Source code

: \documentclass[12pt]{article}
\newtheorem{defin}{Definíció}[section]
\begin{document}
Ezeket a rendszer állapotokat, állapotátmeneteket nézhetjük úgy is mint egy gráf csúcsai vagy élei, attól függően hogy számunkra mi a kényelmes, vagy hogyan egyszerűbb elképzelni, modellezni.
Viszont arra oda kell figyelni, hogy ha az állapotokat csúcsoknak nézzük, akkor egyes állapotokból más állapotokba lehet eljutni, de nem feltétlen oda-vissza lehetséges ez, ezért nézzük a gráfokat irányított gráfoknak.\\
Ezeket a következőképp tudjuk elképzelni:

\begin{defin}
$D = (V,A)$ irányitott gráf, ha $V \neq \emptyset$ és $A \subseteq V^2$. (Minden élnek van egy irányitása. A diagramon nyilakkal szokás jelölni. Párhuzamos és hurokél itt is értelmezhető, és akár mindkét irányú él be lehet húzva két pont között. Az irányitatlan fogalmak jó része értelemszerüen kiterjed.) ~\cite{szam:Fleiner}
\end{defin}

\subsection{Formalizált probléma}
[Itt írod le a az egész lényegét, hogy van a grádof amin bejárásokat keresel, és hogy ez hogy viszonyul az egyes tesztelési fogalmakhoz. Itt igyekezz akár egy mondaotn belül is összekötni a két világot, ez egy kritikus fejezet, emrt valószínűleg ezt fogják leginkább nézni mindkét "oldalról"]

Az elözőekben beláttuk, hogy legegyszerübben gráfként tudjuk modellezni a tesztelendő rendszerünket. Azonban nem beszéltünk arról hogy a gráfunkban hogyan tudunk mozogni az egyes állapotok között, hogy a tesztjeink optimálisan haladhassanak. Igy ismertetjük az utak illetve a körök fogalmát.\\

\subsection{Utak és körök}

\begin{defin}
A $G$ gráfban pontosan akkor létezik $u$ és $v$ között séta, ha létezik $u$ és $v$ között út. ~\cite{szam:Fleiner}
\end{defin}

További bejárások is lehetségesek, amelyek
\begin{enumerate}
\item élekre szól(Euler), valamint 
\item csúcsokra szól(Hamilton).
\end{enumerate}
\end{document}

::::::::

WHAT TO DO: Return the listing verbatim.

EXERCISE ANSWER:
Source code

: \documentclass[12pt]{article}
\newtheorem{defin}{Definíció}[section]
\begin{document}
Ezeket a rendszer állapotokat, állapotátmeneteket nézhetjük úgy is mint egy gráf csúcsai vagy élei, attól függően hogy számunkra mi a kényelmes, vagy hogyan egyszerűbb elképzelni, modellezni.
Viszont arra oda kell figyelni, hogy ha az állapotokat csúcsoknak nézzük, akkor egyes állapotokból más állapotokba lehet eljutni, de nem feltétlen oda-vissza lehetséges ez, ezért nézzük a gráfokat irányított gráfoknak.\\
Ezeket a következőképp tudjuk elképzelni:

\begin{defin}
$D = (V,A)$ irányitott gráf, ha $V \neq \emptyset$ és $A \subseteq V^2$. (Minden élnek van egy irányitása. A diagramon nyilakkal szokás jelölni. Párhuzamos és hurokél itt is értelmezhető, és akár mindkét irányú él be lehet húzva két pont között. Az irányitatlan fogalmak jó része értelemszerüen kiterjed.) ~\cite{szam:Fleiner}
\end{defin}

\subsection{Formalizált probléma}
[Itt írod le a az egész lényegét, hogy van a grádof amin bejárásokat keresel, és hogy ez hogy viszonyul az egyes tesztelési fogalmakhoz. Itt igyekezz akár egy mondaotn belül is összekötni a két világot, ez egy kritikus fejezet, emrt valószínűleg ezt fogják leginkább nézni mindkét "oldalról"]

Az elözőekben beláttuk, hogy legegyszerübben gráfként tudjuk modellezni a tesztelendő rendszerünket. Azonban nem beszéltünk arról hogy a gráfunkban hogyan tudunk mozogni az egyes állapotok között, hogy a tesztjeink optimálisan haladhassanak. Igy ismertetjük az utak illetve a körök fogalmát.\\

\subsection{Utak és körök}

\begin{defin}
A $G$ gráfban pontosan akkor létezik $u$ és $v$ között séta, ha létezik $u$ és $v$ között út. ~\cite{szam:Fleiner}
\end{defin}

További bejárások is lehetségesek, amelyek
\begin{enumerate}
\item élekre szól(Euler), valamint 
\item csúcsokra szól(Hamilton).
\end{enumerate}
\end{document}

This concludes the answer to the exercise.